◆ BRIEF: Print each of the records below, leaving every word as it is.

Items from a dataset
>>
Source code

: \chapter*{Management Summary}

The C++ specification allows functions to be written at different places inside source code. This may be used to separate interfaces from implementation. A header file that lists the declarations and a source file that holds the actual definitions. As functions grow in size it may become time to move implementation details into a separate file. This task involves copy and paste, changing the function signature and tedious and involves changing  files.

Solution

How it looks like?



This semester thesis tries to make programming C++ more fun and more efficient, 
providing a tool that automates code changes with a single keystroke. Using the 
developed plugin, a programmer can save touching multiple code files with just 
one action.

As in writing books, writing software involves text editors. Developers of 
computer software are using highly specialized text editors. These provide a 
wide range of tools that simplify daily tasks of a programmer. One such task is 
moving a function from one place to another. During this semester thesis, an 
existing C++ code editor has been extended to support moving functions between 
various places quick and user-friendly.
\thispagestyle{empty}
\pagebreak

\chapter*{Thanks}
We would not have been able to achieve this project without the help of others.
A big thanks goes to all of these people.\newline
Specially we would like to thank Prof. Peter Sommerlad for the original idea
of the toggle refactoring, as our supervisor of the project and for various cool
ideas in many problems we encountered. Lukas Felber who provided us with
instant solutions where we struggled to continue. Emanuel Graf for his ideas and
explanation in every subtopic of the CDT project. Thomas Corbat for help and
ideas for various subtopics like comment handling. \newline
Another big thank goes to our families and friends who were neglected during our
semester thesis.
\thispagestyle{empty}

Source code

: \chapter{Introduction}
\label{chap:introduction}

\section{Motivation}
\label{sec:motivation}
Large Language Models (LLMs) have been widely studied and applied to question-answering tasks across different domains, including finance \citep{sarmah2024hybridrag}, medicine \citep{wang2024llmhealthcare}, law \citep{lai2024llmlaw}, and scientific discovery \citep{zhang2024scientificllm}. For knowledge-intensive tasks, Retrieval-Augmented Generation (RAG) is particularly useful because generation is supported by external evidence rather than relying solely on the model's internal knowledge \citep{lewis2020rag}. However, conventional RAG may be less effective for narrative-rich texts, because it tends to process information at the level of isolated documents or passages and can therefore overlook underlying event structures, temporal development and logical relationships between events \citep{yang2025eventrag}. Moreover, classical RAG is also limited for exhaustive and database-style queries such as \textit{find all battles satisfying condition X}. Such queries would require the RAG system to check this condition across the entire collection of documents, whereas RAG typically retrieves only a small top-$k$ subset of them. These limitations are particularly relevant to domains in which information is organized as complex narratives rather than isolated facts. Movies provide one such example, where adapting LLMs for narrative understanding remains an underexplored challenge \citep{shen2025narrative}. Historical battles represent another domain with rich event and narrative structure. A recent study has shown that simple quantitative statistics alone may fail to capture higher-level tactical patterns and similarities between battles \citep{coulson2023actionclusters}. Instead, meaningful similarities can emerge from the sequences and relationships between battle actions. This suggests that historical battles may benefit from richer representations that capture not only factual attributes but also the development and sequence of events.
<<
◆ ANSWER TO THIS TASK:
Source code

: \chapter*{Management Summary}

The C++ specification allows functions to be written at different places inside source code. This may be used to separate interfaces from implementation. A header file that lists the declarations and a source file that holds the actual definitions. As functions grow in size it may become time to move implementation details into a separate file. This task involves copy and paste, changing the function signature and tedious and involves changing  files.

Solution

How it looks like?



This semester thesis tries to make programming C++ more fun and more efficient, 
providing a tool that automates code changes with a single keystroke. Using the 
developed plugin, a programmer can save touching multiple code files with just 
one action.

As in writing books, writing software involves text editors. Developers of 
computer software are using highly specialized text editors. These provide a 
wide range of tools that simplify daily tasks of a programmer. One such task is 
moving a function from one place to another. During this semester thesis, an 
existing C++ code editor has been extended to support moving functions between 
various places quick and user-friendly.
\thispagestyle{empty}
\pagebreak

\chapter*{Thanks}
We would not have been able to achieve this project without the help of others.
A big thanks goes to all of these people.\newline
Specially we would like to thank Prof. Peter Sommerlad for the original idea
of the toggle refactoring, as our supervisor of the project and for various cool
ideas in many problems we encountered. Lukas Felber who provided us with
instant solutions where we struggled to continue. Emanuel Graf for his ideas and
explanation in every subtopic of the CDT project. Thomas Corbat for help and
ideas for various subtopics like comment handling. \newline
Another big thank goes to our families and friends who were neglected during our
semester thesis.
\thispagestyle{empty}

Source code

: \chapter{Introduction}
\label{chap:introduction}

\section{Motivation}
\label{sec:motivation}
Large Language Models (LLMs) have been widely studied and applied to question-answering tasks across different domains, including finance \citep{sarmah2024hybridrag}, medicine \citep{wang2024llmhealthcare}, law \citep{lai2024llmlaw}, and scientific discovery \citep{zhang2024scientificllm}. For knowledge-intensive tasks, Retrieval-Augmented Generation (RAG) is particularly useful because generation is supported by external evidence rather than relying solely on the model's internal knowledge \citep{lewis2020rag}. However, conventional RAG may be less effective for narrative-rich texts, because it tends to process information at the level of isolated documents or passages and can therefore overlook underlying event structures, temporal development and logical relationships between events \citep{yang2025eventrag}. Moreover, classical RAG is also limited for exhaustive and database-style queries such as \textit{find all battles satisfying condition X}. Such queries would require the RAG system to check this condition across the entire collection of documents, whereas RAG typically retrieves only a small top-$k$ subset of them. These limitations are particularly relevant to domains in which information is organized as complex narratives rather than isolated facts. Movies provide one such example, where adapting LLMs for narrative understanding remains an underexplored challenge \citep{shen2025narrative}. Historical battles represent another domain with rich event and narrative structure. A recent study has shown that simple quantitative statistics alone may fail to capture higher-level tactical patterns and similarities between battles \citep{coulson2023actionclusters}. Instead, meaningful similarities can emerge from the sequences and relationships between battle actions. This suggests that historical battles may benefit from richer representations that capture not only factual attributes but also the development and sequence of events.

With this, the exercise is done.